- **Input for this task**:
-- -- --
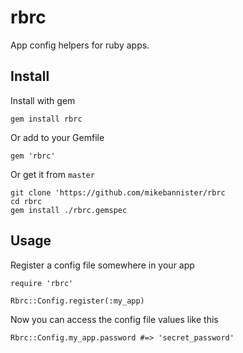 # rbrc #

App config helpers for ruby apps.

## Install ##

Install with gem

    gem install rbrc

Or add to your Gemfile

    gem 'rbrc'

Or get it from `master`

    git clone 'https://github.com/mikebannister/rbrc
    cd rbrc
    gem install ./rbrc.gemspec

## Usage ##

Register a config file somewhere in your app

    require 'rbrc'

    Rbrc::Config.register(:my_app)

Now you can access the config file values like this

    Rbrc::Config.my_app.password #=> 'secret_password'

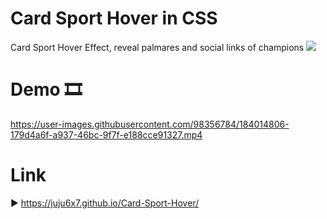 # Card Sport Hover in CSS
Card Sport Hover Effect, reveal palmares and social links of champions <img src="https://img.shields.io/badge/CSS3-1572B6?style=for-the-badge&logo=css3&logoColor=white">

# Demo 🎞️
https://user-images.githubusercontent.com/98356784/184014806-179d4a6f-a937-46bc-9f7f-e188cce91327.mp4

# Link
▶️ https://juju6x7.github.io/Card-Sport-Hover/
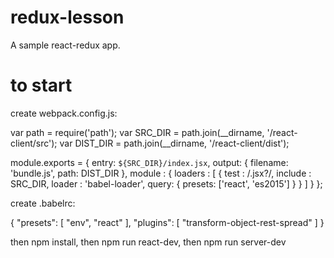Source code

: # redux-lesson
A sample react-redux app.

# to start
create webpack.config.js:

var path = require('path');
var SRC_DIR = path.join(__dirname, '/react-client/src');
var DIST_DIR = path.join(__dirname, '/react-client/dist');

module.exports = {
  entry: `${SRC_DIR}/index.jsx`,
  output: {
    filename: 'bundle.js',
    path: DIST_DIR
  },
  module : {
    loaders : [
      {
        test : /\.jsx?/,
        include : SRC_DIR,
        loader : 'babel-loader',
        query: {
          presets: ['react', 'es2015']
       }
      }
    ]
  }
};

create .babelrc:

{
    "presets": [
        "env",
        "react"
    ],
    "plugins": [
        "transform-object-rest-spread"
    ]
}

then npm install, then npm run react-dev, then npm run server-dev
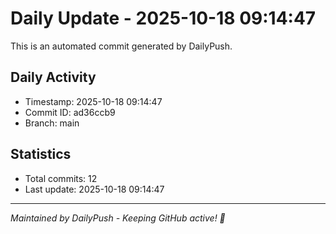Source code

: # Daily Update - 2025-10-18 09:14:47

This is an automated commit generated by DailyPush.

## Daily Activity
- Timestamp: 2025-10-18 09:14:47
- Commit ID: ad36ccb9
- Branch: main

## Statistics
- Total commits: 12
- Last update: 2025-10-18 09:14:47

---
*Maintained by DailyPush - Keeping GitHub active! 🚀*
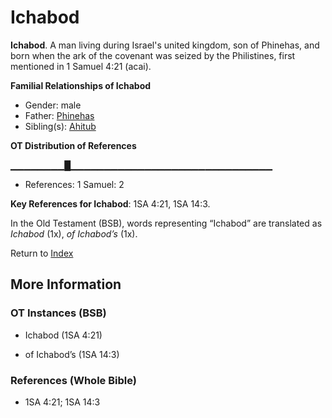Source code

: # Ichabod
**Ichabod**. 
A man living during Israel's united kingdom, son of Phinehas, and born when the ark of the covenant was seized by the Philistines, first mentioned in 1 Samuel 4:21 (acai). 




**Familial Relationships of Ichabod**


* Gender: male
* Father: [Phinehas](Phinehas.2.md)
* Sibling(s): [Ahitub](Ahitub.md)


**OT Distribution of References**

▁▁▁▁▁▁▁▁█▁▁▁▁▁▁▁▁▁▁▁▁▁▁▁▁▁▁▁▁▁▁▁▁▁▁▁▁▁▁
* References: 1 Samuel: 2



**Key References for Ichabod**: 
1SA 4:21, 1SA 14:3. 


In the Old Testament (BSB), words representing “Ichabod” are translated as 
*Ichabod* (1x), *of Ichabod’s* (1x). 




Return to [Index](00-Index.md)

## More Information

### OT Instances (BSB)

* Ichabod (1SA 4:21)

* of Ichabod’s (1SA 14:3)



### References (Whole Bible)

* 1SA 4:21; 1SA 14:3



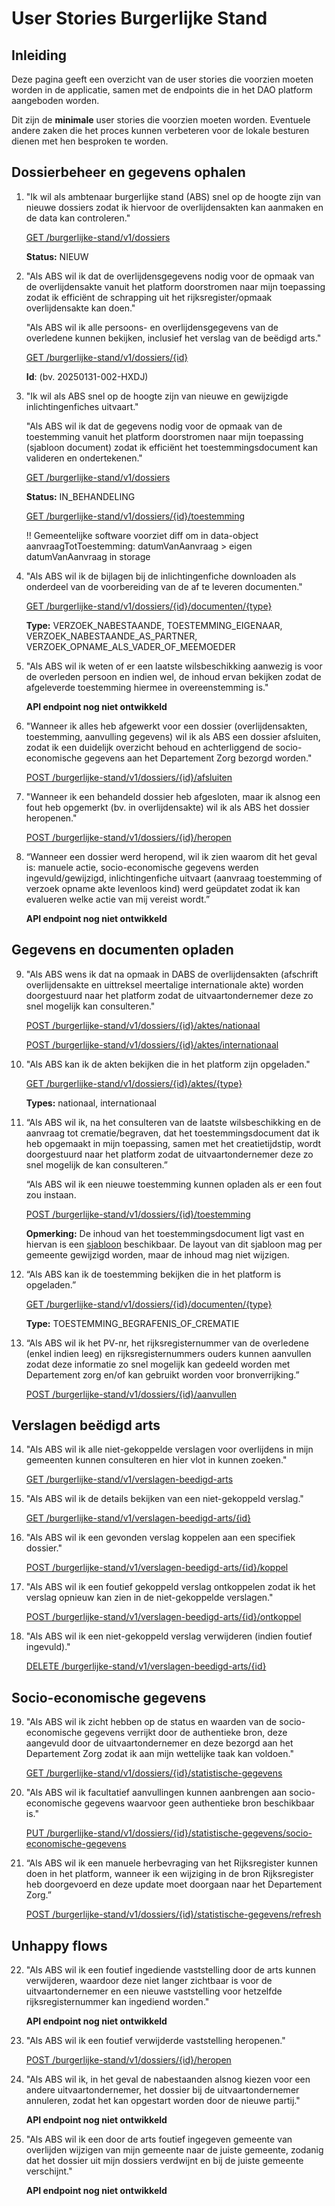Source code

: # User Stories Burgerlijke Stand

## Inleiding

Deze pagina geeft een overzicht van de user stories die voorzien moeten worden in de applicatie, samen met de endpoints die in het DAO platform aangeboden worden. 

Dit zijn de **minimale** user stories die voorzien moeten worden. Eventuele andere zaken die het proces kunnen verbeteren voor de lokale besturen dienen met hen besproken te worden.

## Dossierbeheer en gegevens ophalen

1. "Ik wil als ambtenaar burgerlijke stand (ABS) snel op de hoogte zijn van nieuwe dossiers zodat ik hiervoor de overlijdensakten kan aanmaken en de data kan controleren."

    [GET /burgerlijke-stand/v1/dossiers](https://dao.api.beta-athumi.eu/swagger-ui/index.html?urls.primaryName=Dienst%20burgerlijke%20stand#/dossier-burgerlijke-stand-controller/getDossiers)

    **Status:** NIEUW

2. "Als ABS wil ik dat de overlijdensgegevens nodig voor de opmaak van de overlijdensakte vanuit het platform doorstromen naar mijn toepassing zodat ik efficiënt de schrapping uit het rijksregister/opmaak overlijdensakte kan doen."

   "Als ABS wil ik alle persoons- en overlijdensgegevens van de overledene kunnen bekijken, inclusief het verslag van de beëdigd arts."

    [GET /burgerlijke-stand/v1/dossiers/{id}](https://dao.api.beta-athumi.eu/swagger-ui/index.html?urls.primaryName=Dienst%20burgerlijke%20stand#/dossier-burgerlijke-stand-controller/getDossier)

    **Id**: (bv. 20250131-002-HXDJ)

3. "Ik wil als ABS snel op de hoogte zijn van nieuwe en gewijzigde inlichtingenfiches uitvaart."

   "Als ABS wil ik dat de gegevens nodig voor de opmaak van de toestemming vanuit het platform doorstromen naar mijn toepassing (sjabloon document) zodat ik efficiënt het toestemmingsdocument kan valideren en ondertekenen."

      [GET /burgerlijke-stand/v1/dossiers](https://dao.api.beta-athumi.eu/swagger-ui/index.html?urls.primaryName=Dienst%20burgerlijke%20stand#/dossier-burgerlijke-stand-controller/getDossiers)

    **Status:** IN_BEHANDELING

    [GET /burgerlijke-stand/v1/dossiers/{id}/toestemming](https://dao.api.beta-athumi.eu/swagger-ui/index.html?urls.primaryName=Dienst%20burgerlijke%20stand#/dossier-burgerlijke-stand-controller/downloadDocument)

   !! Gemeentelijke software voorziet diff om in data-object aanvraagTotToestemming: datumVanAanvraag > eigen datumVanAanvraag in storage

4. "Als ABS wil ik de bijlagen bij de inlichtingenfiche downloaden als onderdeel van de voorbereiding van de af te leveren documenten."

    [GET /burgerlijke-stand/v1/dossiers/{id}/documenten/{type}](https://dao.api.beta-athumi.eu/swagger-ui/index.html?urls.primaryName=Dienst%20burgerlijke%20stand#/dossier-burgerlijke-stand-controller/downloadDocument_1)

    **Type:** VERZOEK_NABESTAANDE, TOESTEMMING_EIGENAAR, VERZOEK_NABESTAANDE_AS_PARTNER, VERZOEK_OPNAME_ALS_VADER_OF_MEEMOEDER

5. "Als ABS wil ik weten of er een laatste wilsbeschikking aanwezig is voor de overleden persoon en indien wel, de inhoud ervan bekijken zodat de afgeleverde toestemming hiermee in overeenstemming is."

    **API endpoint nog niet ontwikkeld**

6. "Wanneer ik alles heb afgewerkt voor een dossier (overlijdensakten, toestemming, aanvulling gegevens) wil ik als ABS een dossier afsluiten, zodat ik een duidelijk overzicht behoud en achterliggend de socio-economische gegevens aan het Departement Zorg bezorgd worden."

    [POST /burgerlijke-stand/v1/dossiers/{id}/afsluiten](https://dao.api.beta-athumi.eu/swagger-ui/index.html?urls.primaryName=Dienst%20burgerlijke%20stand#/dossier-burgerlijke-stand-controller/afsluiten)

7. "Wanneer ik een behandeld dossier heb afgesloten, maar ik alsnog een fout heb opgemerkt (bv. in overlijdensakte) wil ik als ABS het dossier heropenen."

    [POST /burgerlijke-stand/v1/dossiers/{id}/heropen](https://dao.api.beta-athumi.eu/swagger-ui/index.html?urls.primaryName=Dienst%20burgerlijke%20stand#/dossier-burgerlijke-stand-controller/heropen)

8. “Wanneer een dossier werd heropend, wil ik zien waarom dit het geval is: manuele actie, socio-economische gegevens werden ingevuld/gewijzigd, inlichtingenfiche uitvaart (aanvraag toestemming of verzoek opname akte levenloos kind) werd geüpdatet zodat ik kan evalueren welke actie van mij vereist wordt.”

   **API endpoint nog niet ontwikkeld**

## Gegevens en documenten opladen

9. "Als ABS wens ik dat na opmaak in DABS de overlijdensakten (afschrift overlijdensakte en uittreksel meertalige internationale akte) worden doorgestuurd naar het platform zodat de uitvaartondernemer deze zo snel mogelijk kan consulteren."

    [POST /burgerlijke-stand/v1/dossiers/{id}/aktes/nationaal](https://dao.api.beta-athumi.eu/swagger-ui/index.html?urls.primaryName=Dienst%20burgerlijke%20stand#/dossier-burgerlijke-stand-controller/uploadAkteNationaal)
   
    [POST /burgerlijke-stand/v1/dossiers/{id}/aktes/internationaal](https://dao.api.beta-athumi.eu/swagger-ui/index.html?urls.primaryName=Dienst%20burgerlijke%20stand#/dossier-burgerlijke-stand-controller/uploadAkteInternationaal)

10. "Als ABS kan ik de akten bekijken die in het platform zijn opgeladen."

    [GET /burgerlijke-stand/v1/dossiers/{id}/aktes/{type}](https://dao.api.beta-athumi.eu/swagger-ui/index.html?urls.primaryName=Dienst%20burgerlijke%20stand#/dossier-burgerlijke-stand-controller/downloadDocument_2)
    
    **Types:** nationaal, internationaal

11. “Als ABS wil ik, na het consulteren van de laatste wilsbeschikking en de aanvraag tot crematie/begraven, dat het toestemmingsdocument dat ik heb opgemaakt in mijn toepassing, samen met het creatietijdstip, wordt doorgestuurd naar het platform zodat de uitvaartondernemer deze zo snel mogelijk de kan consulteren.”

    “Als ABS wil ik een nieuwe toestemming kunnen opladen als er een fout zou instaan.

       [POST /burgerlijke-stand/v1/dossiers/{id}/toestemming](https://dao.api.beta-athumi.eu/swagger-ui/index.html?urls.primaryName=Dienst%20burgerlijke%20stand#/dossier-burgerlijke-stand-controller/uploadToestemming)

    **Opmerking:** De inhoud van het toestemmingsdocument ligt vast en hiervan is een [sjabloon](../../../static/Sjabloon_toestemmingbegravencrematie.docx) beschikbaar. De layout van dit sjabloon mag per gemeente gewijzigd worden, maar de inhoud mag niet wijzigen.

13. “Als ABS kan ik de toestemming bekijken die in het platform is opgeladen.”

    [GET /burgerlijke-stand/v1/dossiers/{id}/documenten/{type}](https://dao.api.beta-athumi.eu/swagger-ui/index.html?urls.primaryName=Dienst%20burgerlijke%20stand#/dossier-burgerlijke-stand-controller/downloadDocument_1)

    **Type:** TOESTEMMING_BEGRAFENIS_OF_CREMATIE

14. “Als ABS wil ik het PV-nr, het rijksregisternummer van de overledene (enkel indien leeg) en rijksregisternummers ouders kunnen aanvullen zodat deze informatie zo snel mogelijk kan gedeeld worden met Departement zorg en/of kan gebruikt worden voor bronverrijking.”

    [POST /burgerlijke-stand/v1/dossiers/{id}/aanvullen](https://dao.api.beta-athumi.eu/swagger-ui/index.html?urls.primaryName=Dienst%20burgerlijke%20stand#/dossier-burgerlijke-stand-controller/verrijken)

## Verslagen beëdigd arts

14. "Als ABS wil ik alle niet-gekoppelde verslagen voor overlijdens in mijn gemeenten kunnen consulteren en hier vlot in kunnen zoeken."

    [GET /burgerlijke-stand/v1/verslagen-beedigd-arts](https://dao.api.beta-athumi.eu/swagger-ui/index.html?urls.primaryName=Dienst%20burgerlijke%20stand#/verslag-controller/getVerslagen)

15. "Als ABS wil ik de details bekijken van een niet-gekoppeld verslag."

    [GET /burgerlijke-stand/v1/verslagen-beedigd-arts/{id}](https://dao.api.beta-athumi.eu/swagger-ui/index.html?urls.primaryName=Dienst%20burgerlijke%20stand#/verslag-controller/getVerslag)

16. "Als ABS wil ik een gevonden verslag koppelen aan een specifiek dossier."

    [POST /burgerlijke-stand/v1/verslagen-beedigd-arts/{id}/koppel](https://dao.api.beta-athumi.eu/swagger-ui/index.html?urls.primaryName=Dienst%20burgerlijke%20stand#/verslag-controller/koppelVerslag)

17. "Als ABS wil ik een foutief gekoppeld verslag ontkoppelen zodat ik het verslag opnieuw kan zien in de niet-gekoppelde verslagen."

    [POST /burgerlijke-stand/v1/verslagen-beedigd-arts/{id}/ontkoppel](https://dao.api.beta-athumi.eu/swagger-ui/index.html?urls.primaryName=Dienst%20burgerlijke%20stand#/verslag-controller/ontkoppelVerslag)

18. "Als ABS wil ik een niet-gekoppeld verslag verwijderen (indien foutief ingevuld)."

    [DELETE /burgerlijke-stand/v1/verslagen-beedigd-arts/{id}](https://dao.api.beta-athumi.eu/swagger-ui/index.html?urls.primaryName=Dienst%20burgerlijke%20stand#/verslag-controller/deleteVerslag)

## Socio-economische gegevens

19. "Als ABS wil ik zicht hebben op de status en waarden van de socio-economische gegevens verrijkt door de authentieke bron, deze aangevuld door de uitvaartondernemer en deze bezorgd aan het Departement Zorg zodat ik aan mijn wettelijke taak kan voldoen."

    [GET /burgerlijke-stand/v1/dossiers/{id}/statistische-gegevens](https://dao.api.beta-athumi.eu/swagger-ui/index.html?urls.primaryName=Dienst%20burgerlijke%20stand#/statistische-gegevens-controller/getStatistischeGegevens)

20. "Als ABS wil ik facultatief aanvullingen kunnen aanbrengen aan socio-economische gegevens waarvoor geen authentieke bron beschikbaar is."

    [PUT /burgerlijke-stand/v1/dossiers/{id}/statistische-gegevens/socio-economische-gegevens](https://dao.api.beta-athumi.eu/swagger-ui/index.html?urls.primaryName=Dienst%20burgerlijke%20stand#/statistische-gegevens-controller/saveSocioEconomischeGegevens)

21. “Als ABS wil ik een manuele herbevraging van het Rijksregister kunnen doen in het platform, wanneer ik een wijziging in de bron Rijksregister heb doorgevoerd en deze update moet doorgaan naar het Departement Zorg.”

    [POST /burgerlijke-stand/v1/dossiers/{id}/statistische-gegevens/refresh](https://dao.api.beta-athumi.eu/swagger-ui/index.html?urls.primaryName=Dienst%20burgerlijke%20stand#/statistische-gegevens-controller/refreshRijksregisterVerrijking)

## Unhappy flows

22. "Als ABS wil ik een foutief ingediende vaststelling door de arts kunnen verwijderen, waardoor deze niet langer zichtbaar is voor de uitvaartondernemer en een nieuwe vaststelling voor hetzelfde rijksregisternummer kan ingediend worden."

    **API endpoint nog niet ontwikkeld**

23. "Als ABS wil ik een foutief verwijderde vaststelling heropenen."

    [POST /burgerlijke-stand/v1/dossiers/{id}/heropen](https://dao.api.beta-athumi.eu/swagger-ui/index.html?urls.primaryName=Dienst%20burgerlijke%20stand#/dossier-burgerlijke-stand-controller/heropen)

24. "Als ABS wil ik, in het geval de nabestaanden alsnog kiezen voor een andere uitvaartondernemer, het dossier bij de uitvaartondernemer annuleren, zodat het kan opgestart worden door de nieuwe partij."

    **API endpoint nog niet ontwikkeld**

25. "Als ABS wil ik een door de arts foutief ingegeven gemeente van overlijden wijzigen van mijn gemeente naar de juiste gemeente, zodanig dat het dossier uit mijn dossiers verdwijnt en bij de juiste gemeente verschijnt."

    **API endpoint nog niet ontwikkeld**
-- -- --
- **Work order**: Scan the lines above, and whenever one holds the string "Phinehas", copy it.

- **Answer space**:
A man living during Israel's united kingdom, son of Phinehas, and born when the ark of the covenant was seized by the Philistines, first mentioned in 1 Samuel 4:21 (acai). 
* Father: [Phinehas](Phinehas.2.md)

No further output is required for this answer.